From the entries that follow, copy each line in which "media" appears.

··· SUPPLIED RECORDS ···

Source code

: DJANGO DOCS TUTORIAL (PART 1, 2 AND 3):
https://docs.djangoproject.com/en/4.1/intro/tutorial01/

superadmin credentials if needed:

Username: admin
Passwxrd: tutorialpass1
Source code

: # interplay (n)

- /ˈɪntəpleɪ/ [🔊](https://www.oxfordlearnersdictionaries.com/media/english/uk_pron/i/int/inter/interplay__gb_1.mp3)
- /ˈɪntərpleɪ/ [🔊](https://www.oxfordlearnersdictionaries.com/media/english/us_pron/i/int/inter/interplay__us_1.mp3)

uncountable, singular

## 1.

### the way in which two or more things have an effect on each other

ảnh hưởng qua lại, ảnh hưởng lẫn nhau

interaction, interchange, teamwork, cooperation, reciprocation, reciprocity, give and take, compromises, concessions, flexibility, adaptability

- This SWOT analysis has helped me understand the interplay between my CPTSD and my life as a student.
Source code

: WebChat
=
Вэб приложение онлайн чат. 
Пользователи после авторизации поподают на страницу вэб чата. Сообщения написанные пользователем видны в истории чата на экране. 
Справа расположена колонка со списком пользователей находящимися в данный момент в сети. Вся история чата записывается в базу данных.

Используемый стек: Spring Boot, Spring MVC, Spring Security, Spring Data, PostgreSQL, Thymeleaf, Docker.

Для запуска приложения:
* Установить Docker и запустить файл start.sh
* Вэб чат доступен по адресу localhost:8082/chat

···

RESULT OF THIS EXERCISE
- /ˈɪntəpleɪ/ [🔊](https://www.oxfordlearnersdictionaries.com/media/english/uk_pron/i/int/inter/interplay__gb_1.mp3)
- /ˈɪntərpleɪ/ [🔊](https://www.oxfordlearnersdictionaries.com/media/english/us_pron/i/int/inter/interplay__us_1.mp3)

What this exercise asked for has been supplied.